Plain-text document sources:
======
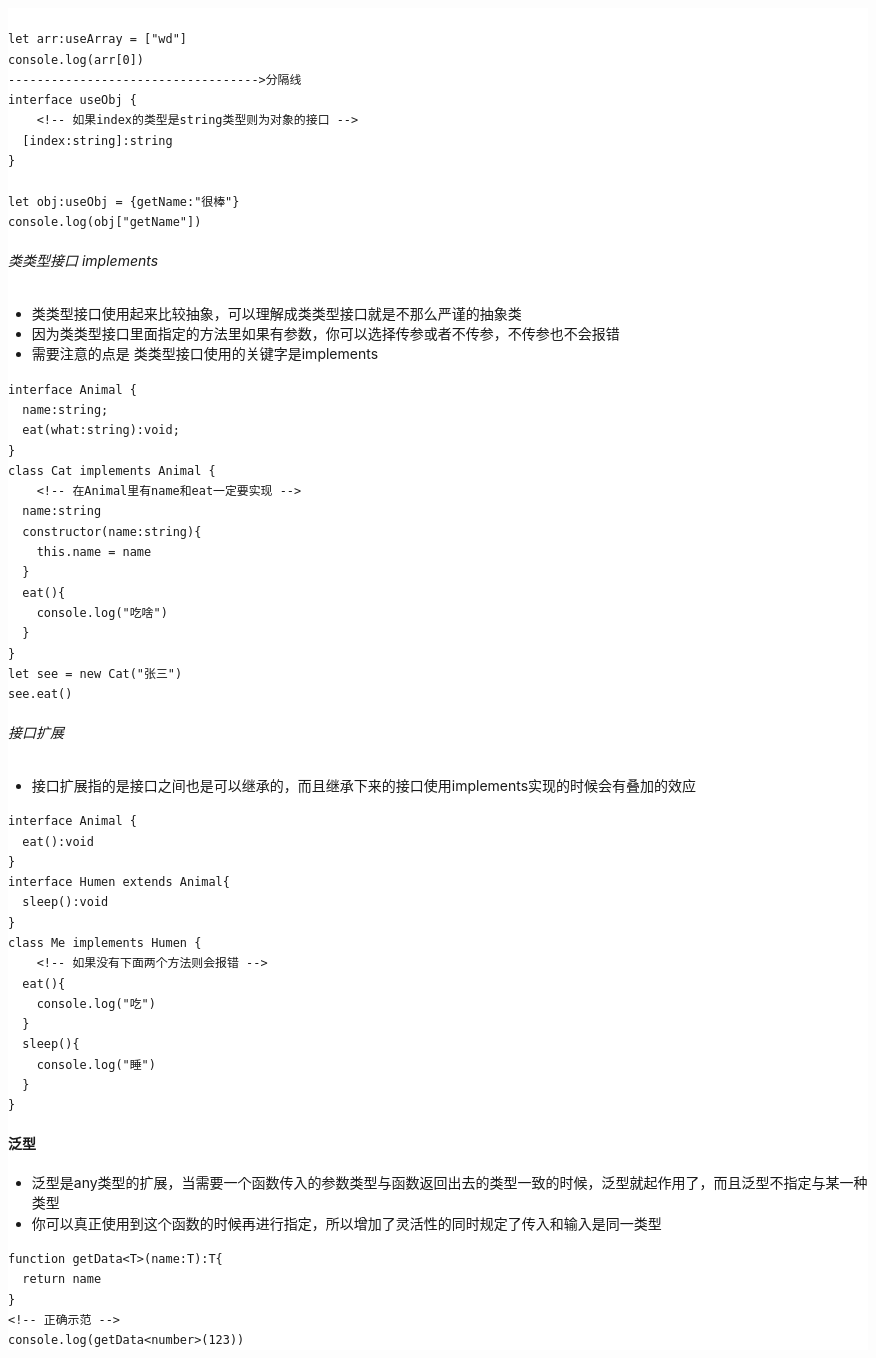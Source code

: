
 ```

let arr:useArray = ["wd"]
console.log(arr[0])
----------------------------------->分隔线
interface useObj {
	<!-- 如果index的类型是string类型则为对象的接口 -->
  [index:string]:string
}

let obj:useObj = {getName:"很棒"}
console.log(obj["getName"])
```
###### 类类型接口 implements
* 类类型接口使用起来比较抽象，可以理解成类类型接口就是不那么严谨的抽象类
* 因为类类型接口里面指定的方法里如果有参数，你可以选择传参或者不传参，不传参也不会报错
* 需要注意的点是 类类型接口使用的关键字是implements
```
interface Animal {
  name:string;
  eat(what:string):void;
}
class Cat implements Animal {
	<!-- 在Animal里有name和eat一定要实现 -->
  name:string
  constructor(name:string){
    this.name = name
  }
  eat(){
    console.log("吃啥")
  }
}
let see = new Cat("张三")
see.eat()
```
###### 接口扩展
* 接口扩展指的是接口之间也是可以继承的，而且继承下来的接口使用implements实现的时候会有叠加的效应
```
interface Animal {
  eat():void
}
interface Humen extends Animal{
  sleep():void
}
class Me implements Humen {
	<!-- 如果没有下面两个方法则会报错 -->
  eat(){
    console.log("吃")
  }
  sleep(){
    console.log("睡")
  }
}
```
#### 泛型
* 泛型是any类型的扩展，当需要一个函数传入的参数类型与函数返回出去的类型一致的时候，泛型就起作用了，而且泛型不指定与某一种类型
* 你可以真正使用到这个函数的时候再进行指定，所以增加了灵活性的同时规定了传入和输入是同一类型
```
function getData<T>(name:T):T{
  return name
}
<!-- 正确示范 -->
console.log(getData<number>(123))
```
======
## THE PROBLEM
The records above need to be printed in full and exactly, without any of the pictures.

## RESPONSE
Source code

:
 ```

let arr:useArray = ["wd"]
console.log(arr[0])
----------------------------------->分隔线
interface useObj {
	<!-- 如果index的类型是string类型则为对象的接口 -->
  [index:string]:string
}

let obj:useObj = {getName:"很棒"}
console.log(obj["getName"])
```
###### 类类型接口 implements
* 类类型接口使用起来比较抽象，可以理解成类类型接口就是不那么严谨的抽象类
* 因为类类型接口里面指定的方法里如果有参数，你可以选择传参或者不传参，不传参也不会报错
* 需要注意的点是 类类型接口使用的关键字是implements
```
interface Animal {
  name:string;
  eat(what:string):void;
}
class Cat implements Animal {
	<!-- 在Animal里有name和eat一定要实现 -->
  name:string
  constructor(name:string){
    this.name = name
  }
  eat(){
    console.log("吃啥")
  }
}
let see = new Cat("张三")
see.eat()
```
###### 接口扩展
* 接口扩展指的是接口之间也是可以继承的，而且继承下来的接口使用implements实现的时候会有叠加的效应
```
interface Animal {
  eat():void
}
interface Humen extends Animal{
  sleep():void
}
class Me implements Humen {
	<!-- 如果没有下面两个方法则会报错 -->
  eat(){
    console.log("吃")
  }
  sleep(){
    console.log("睡")
  }
}
```
#### 泛型
* 泛型是any类型的扩展，当需要一个函数传入的参数类型与函数返回出去的类型一致的时候，泛型就起作用了，而且泛型不指定与某一种类型
* 你可以真正使用到这个函数的时候再进行指定，所以增加了灵活性的同时规定了传入和输入是同一类型
```
function getData<T>(name:T):T{
  return name
}
<!-- 正确示范 -->
console.log(getData<number>(123))
```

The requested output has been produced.